§ **REQUIREMENT**: Can you output the records below exactly as they are written?

START SOURCE DATA

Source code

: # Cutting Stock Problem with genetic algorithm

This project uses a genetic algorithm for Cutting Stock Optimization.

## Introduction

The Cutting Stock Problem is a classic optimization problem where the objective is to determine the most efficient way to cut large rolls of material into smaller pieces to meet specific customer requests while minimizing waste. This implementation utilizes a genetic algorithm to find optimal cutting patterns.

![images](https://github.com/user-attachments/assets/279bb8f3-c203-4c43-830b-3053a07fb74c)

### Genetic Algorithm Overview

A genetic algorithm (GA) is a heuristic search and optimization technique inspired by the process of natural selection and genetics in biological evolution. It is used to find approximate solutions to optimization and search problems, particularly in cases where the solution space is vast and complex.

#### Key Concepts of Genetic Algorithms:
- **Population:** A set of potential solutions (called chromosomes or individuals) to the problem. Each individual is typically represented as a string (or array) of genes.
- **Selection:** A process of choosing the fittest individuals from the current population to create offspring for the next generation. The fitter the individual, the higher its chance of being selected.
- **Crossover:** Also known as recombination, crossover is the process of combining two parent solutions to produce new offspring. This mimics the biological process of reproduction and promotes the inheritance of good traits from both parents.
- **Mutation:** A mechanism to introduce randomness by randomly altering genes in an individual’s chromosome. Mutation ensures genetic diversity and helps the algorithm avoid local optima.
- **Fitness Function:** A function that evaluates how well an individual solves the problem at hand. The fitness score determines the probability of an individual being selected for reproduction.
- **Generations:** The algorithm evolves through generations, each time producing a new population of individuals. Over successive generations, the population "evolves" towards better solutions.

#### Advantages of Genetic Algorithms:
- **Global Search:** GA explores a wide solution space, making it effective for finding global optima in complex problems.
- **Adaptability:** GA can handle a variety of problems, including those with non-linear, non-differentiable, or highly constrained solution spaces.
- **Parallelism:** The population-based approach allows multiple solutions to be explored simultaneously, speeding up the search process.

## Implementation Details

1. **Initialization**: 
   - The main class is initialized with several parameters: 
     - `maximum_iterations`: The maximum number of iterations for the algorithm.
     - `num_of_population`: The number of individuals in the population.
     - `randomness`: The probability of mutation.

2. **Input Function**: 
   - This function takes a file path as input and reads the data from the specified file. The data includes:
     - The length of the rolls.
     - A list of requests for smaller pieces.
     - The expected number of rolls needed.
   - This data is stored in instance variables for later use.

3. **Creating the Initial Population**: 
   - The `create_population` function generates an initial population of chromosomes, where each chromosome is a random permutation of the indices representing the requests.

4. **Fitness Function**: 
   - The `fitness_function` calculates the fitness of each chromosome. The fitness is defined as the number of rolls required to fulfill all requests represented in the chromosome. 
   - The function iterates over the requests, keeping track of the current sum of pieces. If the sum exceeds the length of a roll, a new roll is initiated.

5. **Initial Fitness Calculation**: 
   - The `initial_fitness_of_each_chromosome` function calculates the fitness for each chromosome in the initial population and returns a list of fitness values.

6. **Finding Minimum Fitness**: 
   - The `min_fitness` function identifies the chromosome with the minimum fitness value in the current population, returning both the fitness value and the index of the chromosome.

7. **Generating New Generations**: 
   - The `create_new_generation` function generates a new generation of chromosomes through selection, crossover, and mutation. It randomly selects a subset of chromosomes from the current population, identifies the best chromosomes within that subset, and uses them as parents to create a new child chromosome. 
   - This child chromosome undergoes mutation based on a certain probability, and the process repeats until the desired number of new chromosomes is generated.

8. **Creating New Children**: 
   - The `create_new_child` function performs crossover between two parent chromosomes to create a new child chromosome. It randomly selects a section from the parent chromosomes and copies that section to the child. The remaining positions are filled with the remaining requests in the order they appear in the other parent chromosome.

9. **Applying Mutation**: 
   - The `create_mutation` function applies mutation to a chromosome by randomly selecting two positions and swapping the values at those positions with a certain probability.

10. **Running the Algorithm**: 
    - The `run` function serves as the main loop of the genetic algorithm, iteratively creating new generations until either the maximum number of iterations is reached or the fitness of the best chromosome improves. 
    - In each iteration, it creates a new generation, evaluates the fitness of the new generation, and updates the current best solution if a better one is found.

END SOURCE DATA

§ **RESULT OF THIS TASK**:
Source code

: # Cutting Stock Problem with genetic algorithm

This project uses a genetic algorithm for Cutting Stock Optimization.

## Introduction

The Cutting Stock Problem is a classic optimization problem where the objective is to determine the most efficient way to cut large rolls of material into smaller pieces to meet specific customer requests while minimizing waste. This implementation utilizes a genetic algorithm to find optimal cutting patterns.

![images](https://github.com/user-attachments/assets/279bb8f3-c203-4c43-830b-3053a07fb74c)

### Genetic Algorithm Overview

A genetic algorithm (GA) is a heuristic search and optimization technique inspired by the process of natural selection and genetics in biological evolution. It is used to find approximate solutions to optimization and search problems, particularly in cases where the solution space is vast and complex.

#### Key Concepts of Genetic Algorithms:
- **Population:** A set of potential solutions (called chromosomes or individuals) to the problem. Each individual is typically represented as a string (or array) of genes.
- **Selection:** A process of choosing the fittest individuals from the current population to create offspring for the next generation. The fitter the individual, the higher its chance of being selected.
- **Crossover:** Also known as recombination, crossover is the process of combining two parent solutions to produce new offspring. This mimics the biological process of reproduction and promotes the inheritance of good traits from both parents.
- **Mutation:** A mechanism to introduce randomness by randomly altering genes in an individual’s chromosome. Mutation ensures genetic diversity and helps the algorithm avoid local optima.
- **Fitness Function:** A function that evaluates how well an individual solves the problem at hand. The fitness score determines the probability of an individual being selected for reproduction.
- **Generations:** The algorithm evolves through generations, each time producing a new population of individuals. Over successive generations, the population "evolves" towards better solutions.

#### Advantages of Genetic Algorithms:
- **Global Search:** GA explores a wide solution space, making it effective for finding global optima in complex problems.
- **Adaptability:** GA can handle a variety of problems, including those with non-linear, non-differentiable, or highly constrained solution spaces.
- **Parallelism:** The population-based approach allows multiple solutions to be explored simultaneously, speeding up the search process.

## Implementation Details

1. **Initialization**: 
   - The main class is initialized with several parameters: 
     - `maximum_iterations`: The maximum number of iterations for the algorithm.
     - `num_of_population`: The number of individuals in the population.
     - `randomness`: The probability of mutation.

2. **Input Function**: 
   - This function takes a file path as input and reads the data from the specified file. The data includes:
     - The length of the rolls.
     - A list of requests for smaller pieces.
     - The expected number of rolls needed.
   - This data is stored in instance variables for later use.

3. **Creating the Initial Population**: 
   - The `create_population` function generates an initial population of chromosomes, where each chromosome is a random permutation of the indices representing the requests.

4. **Fitness Function**: 
   - The `fitness_function` calculates the fitness of each chromosome. The fitness is defined as the number of rolls required to fulfill all requests represented in the chromosome. 
   - The function iterates over the requests, keeping track of the current sum of pieces. If the sum exceeds the length of a roll, a new roll is initiated.

5. **Initial Fitness Calculation**: 
   - The `initial_fitness_of_each_chromosome` function calculates the fitness for each chromosome in the initial population and returns a list of fitness values.

6. **Finding Minimum Fitness**: 
   - The `min_fitness` function identifies the chromosome with the minimum fitness value in the current population, returning both the fitness value and the index of the chromosome.

7. **Generating New Generations**: 
   - The `create_new_generation` function generates a new generation of chromosomes through selection, crossover, and mutation. It randomly selects a subset of chromosomes from the current population, identifies the best chromosomes within that subset, and uses them as parents to create a new child chromosome. 
   - This child chromosome undergoes mutation based on a certain probability, and the process repeats until the desired number of new chromosomes is generated.

8. **Creating New Children**: 
   - The `create_new_child` function performs crossover between two parent chromosomes to create a new child chromosome. It randomly selects a section from the parent chromosomes and copies that section to the child. The remaining positions are filled with the remaining requests in the order they appear in the other parent chromosome.

9. **Applying Mutation**: 
   - The `create_mutation` function applies mutation to a chromosome by randomly selecting two positions and swapping the values at those positions with a certain probability.

10. **Running the Algorithm**: 
    - The `run` function serves as the main loop of the genetic algorithm, iteratively creating new generations until either the maximum number of iterations is reached or the fitness of the best chromosome improves. 
    - In each iteration, it creates a new generation, evaluates the fitness of the new generation, and updates the current best solution if a better one is found.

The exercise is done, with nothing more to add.